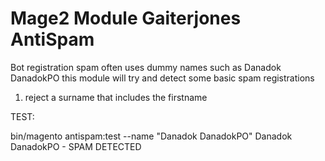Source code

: # Mage2 Module Gaiterjones AntiSpam


Bot registration spam often uses dummy names such as Danadok DanadokPO this module
will try and detect some basic spam registrations

1. reject a surname that includes the firstname

TEST: 

bin/magento antispam:test --name "Danadok DanadokPO"
Danadok DanadokPO - SPAM DETECTED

☆ ☆ ☆ ☆ ☆

#### Assignment:
Set down the data above verbatim, omitting every image.

#### Answer to this task:
Source code

: # Mage2 Module Gaiterjones AntiSpam


Bot registration spam often uses dummy names such as Danadok DanadokPO this module
will try and detect some basic spam registrations

1. reject a surname that includes the firstname

TEST: 

bin/magento antispam:test --name "Danadok DanadokPO"
Danadok DanadokPO - SPAM DETECTED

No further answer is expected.